Maria Giulia Lionetto

It is widely recognized that long and short-term exposure to atmospheric particulate matter (PM) has detrimental effects on human health, in particular on pulmonary and cardiovascular systems. Recent studies suggest that several effects of atmospheric PM on human health may be mediated by the induction of oxidative stress, which has been considered as an important underlying mechanism of action for the outcome of adverse health effects. The aim of the study was to investigate the toxicological properties of PM10 sampled at an urban background site (the Environmental-Climate Observatory of ISAC-CNR in Lecce, Southern Italy) focusing on the intrinsic oxidative potential (OP), measured with the acellular dithiothreitol (DTT) assay test, and on health-related cellular outcomes such as the induction of intracellular oxidative stress, assessed by the ROS sensitive fluorescent probe CM-H2DCFDA, cytotoxicity (measured as reduced cell viability by the MTT assay), and genotoxicity (measured by comet test). In particular, the study wanted to assess whether the PM10 intrinsic OP is correlated with cellular endpoints, and whether cellular and acellular endpoints are correlated with chemical properties of atmospheric PM10 such as concentration and carbon content. The cellular endpoints were investigated on A549 cell line, representative of the Alveolar Type II pneumocytes of the human lung, and widely used as a cellular model.

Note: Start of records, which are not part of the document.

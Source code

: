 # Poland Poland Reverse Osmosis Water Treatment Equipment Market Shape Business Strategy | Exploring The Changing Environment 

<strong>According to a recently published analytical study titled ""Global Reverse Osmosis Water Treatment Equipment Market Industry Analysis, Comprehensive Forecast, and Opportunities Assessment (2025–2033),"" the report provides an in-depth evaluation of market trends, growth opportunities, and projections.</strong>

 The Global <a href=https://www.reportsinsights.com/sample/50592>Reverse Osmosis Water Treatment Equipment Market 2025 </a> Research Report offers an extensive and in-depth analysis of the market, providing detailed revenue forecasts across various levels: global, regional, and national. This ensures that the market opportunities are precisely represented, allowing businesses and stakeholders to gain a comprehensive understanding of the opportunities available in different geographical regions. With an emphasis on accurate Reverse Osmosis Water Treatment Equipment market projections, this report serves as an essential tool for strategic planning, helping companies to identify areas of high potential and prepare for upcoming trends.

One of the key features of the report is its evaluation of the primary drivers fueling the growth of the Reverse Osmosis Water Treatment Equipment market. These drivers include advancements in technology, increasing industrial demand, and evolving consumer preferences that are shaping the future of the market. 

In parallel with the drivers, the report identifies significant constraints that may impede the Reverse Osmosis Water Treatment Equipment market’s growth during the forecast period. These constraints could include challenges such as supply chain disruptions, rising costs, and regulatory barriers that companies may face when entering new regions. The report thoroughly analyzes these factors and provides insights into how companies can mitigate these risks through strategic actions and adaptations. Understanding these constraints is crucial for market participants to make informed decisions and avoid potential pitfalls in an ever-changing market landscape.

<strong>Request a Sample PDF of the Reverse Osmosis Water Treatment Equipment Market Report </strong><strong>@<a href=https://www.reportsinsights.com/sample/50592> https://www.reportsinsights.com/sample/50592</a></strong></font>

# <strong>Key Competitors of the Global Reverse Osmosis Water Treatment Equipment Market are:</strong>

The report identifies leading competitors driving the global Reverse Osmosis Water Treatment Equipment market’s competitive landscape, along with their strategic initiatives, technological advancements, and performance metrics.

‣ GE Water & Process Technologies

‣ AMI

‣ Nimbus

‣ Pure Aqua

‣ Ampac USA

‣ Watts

The obtained results showed a detectable intrinsic OP, cytotoxicity, and intracellular oxidative stress generating capacity (OSGC) in aqueous extracts of PM10 samples. A statistically significant correlation was observed between OP, cytotoxicity, and OSGC with the carbon content of PM10. This suggests that combustion sources at this site play an important role in determining cellular oxidative stress and cytotoxicity of PM10. The OP was correlated to OSCG, suggesting that the ability of PM10 to generate intracellular oxidative stress conditions is related to its intrinsic oxidative potential depending on the physico-chemical properties of the particles. The OSGC results are well correlated with cell mortality and, a lower, but still statistically significant correlation is observed between intrinsic OP and reduced cellular viability, suggesting that the prooxidant properties of PM10 play a key role in the multiple mechanisms underlying PM10 cytotoxicity. Genotoxicity results, although limited to a subset of samples, are well correlated with OSGC, cytotoxicity and OP and this also suggest the relationship between the prooxidant properties of PM and genotoxic effects. In conclusions, obtained results demonstrate the correlation between the intrinsic oxidative potential of particulate matter and health related cellular outcomes.